With a view in broadening the theoretical reference points in science education research on evaluation competence, we focus on the importance of crisis-based educational processes, intuitive judgments, internalized patterns of perception, thinking, and action in assessing and judging ethical issues. This approach implies the use of reconstructive qualitative research methods in research methodology since the causes and reasons for specific decisions are usually not known to the individuals themselves and only come to light in stages through periods of reflection. A more detailed description of the methodological anchoring can be found in the Working Group - Methods Workshop.

In conclusion, the following are the resulting understandings of evaluation competencies:

1. Educational processes are subject related and lead to a change in oneself and one's world through a crisis or conflict (Koller 2007).

2. The starting point of ethical educational processes is our intuitions (Haidt 2001) and our internalized experiences, which are expressed in habits (Bourdieu 1998).

3. Scientific education also contributes to the ability to participate and therefore to a change in social conditions (Freise 1994).

In the light of the theoretical expositions set forth, a framework model[1] for the promotion and research of ethical evaluation competence is postulated, which identifies reflection as a central element in education and integrates the reference points "intuition", "habits", "crisis", and "participation".

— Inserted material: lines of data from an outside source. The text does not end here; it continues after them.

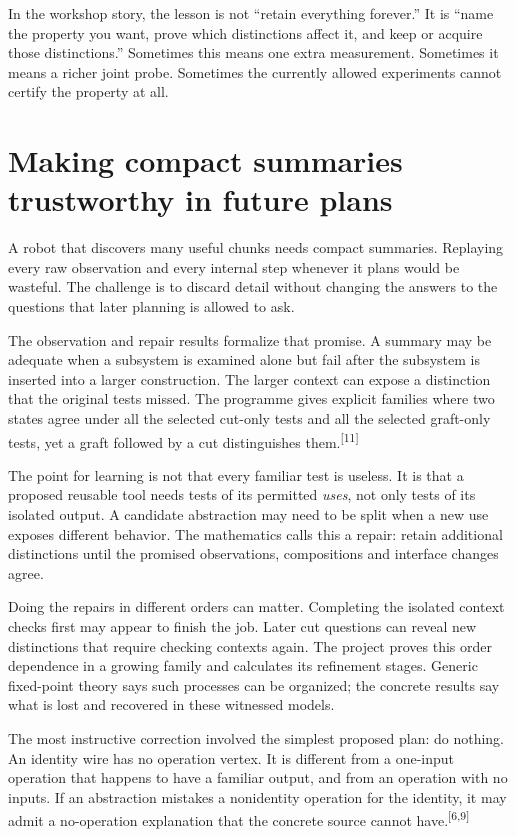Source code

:\documentclass[11pt]{article}
\newcommand{\sn}[1]{\textsuperscript{[#1]}}
\begin{document}
In the workshop story, the lesson is not ``retain everything forever.'' It is ``name the property you want, prove which distinctions affect it, and keep or acquire those distinctions.'' Sometimes this means one extra measurement. Sometimes it means a richer joint probe. Sometimes the currently allowed experiments cannot certify the property at all.

\section{Making compact summaries trustworthy in future plans}

A robot that discovers many useful chunks needs compact summaries. Replaying every raw observation and every internal step whenever it plans would be wasteful. The challenge is to discard detail without changing the answers to the questions that later planning is allowed to ask.

The observation and repair results formalize that promise. A summary may be adequate when a subsystem is examined alone but fail after the subsystem is inserted into a larger construction. The larger context can expose a distinction that the original tests missed. The programme gives explicit families where two states agree under all the selected cut-only tests and all the selected graft-only tests, yet a graft followed by a cut distinguishes them.\sn{11}

The point for learning is not that every familiar test is useless. It is that a proposed reusable tool needs tests of its permitted \emph{uses}, not only tests of its isolated output. A candidate abstraction may need to be split when a new use exposes different behavior. The mathematics calls this a repair: retain additional distinctions until the promised observations, compositions and interface changes agree.

Doing the repairs in different orders can matter. Completing the isolated context checks first may appear to finish the job. Later cut questions can reveal new distinctions that require checking contexts again. The project proves this order dependence in a growing family and calculates its refinement stages. Generic fixed-point theory says such processes can be organized; the concrete results say what is lost and recovered in these witnessed models.

The most instructive correction involved the simplest proposed plan: do nothing. An identity wire has no operation vertex. It is different from a one-input operation that happens to have a familiar output, and from an operation with no inputs. If an abstraction mistakes a nonidentity operation for the identity, it may admit a no-operation explanation that the concrete source cannot have.\sn{6,9}
\end{document}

In another dissertation project "Evaluation Competence - Correctly Understanding Tasks", tasks for the measurement of assessment competencies are analyzed. The background is the discourse about the theoretical foundation and modeling of the evaluation competence. Prominent models (eg Eggert & Bögeholz, 2006, Hostenbach, 2011) conceptualize these on the basis of the rational choice paradigm. On the other hand, it is objectionable that implicit and/or intuitive human decision-making processes would not be sufficiently considered (Dittmer et al., 2013, Hößle & Menthe, 2013, Düker & Menthe, 2016, Sander, 2016) For this, findings from decision-making psychology and sociology are used (inter alia, Bourdieu, 2001, Haidt, 2001, Strack & Deutsch, 2004, Kahneman, 2012).


[1] A more detailed description of the theoretical references mentioned and the framework model we have set out in the journal for didactics of the natural sciences (Dittmer, Gebhard, Höttecke & Menthe, 2017).